REQUIREMENT: Nothing outside the range is wanted. Repeat exactly the lines below from the one with "Dazu gehören das" through the one with "Darin wird der".

MATERIAL FOR THIS EXERCISE:
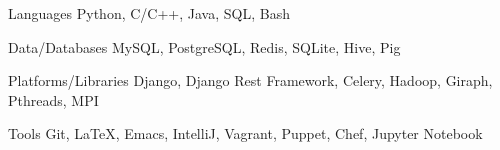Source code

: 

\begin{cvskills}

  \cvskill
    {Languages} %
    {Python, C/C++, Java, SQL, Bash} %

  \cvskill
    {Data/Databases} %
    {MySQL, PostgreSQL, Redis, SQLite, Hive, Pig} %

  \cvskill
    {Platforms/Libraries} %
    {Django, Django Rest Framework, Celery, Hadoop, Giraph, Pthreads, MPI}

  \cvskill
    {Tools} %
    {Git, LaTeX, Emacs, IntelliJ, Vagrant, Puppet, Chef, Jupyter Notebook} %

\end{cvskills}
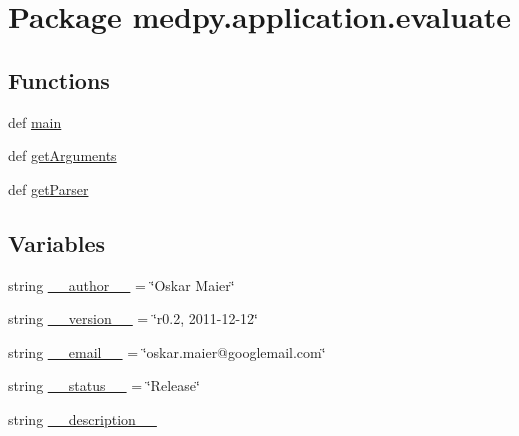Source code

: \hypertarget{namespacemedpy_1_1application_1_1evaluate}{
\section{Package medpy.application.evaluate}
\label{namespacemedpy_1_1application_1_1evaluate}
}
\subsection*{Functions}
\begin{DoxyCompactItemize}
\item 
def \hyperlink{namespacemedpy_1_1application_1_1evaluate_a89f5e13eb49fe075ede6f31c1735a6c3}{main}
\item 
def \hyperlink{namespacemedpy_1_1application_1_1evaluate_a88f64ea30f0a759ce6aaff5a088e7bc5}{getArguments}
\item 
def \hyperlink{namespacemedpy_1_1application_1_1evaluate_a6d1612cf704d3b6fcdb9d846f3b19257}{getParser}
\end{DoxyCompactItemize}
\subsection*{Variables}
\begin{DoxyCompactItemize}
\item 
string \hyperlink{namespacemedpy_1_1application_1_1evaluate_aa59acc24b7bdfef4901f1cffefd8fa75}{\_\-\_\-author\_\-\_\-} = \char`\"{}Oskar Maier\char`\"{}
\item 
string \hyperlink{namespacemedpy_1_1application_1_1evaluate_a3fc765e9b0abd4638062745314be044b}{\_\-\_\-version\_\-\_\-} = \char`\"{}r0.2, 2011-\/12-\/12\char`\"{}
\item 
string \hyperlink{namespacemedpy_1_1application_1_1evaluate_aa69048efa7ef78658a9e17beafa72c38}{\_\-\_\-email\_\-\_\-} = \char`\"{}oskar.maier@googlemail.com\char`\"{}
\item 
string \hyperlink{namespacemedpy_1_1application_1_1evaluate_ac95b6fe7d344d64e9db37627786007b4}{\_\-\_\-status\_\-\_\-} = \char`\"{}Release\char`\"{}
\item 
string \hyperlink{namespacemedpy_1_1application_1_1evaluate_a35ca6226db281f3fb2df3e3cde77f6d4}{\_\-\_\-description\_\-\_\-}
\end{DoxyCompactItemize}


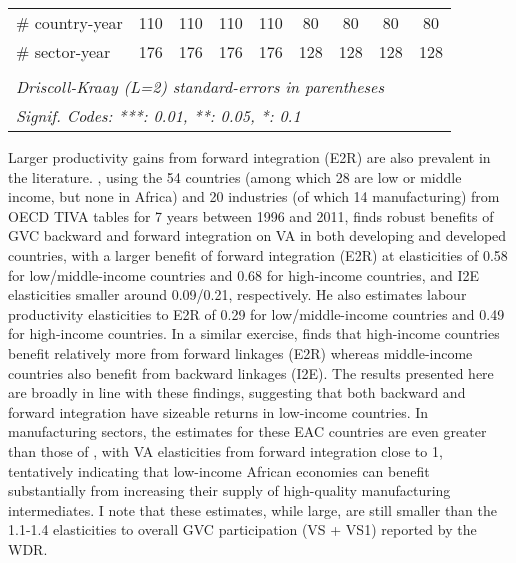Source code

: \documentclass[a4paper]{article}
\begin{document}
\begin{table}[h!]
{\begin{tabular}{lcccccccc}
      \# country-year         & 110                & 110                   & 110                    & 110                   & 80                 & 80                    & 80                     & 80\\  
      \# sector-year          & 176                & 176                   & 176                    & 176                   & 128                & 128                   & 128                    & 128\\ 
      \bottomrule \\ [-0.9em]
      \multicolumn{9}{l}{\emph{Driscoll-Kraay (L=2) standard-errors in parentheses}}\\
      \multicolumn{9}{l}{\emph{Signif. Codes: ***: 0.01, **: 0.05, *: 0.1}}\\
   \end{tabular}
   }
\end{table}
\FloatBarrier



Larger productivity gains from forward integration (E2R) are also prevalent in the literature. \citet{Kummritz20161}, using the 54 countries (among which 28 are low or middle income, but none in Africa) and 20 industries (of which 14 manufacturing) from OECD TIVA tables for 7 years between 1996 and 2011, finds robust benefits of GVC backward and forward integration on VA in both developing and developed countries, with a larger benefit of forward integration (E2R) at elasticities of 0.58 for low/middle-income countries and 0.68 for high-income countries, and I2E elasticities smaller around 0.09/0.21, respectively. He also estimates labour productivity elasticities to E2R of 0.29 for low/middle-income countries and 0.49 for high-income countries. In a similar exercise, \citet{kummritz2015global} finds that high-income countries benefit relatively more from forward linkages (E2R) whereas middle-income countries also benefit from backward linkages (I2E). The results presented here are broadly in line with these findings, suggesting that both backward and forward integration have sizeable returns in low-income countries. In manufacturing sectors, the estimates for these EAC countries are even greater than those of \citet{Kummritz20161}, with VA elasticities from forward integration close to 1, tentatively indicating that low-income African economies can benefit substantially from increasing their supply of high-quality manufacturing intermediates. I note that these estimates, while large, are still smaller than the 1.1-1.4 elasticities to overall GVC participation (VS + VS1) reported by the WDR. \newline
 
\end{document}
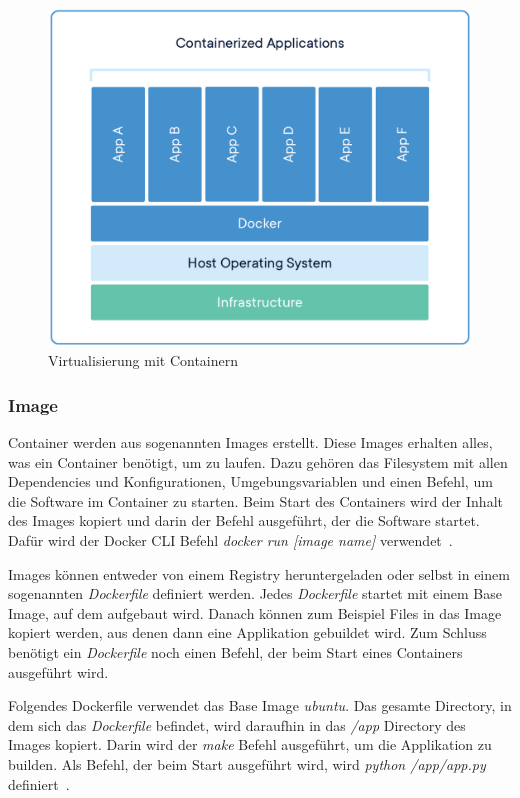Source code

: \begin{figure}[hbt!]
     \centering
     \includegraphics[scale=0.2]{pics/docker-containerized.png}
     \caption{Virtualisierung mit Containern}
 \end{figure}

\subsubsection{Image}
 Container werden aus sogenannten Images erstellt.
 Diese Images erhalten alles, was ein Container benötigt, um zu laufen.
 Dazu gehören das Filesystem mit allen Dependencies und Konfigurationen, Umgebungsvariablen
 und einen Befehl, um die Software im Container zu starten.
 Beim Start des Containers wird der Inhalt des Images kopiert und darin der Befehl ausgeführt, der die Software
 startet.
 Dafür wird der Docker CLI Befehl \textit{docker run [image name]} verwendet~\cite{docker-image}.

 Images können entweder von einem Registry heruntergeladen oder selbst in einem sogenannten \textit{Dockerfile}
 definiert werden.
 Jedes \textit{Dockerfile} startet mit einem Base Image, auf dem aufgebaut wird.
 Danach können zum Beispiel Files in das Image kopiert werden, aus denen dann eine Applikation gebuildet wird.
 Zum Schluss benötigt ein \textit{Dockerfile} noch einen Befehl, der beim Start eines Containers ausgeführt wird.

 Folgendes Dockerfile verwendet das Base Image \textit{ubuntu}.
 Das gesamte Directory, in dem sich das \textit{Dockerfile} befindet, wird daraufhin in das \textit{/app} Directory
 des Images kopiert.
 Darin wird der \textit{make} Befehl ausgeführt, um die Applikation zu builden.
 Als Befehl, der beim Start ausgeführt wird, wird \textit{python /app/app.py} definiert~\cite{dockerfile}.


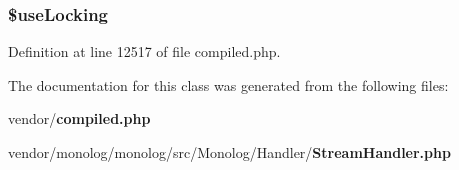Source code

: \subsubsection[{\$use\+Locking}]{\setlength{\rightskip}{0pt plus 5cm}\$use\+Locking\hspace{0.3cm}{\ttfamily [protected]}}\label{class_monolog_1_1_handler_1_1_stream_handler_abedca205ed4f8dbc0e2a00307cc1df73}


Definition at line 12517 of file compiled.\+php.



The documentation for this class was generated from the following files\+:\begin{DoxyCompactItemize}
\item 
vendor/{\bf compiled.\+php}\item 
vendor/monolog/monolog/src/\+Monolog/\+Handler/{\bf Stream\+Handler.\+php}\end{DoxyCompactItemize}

WRITTEN RESPONSE:
 Dazu gehören das Filesystem mit allen Dependencies und Konfigurationen, Umgebungsvariablen
 und einen Befehl, um die Software im Container zu starten.
 Beim Start des Containers wird der Inhalt des Images kopiert und darin der Befehl ausgeführt, der die Software
 startet.
 Dafür wird der Docker CLI Befehl \textit{docker run [image name]} verwendet~\cite{docker-image}.

 Images können entweder von einem Registry heruntergeladen oder selbst in einem sogenannten \textit{Dockerfile}
 definiert werden.
 Jedes \textit{Dockerfile} startet mit einem Base Image, auf dem aufgebaut wird.
 Danach können zum Beispiel Files in das Image kopiert werden, aus denen dann eine Applikation gebuildet wird.
 Zum Schluss benötigt ein \textit{Dockerfile} noch einen Befehl, der beim Start eines Containers ausgeführt wird.

 Folgendes Dockerfile verwendet das Base Image \textit{ubuntu}.
 Das gesamte Directory, in dem sich das \textit{Dockerfile} befindet, wird daraufhin in das \textit{/app} Directory
 des Images kopiert.
 Darin wird der \textit{make} Befehl ausgeführt, um die Applikation zu builden.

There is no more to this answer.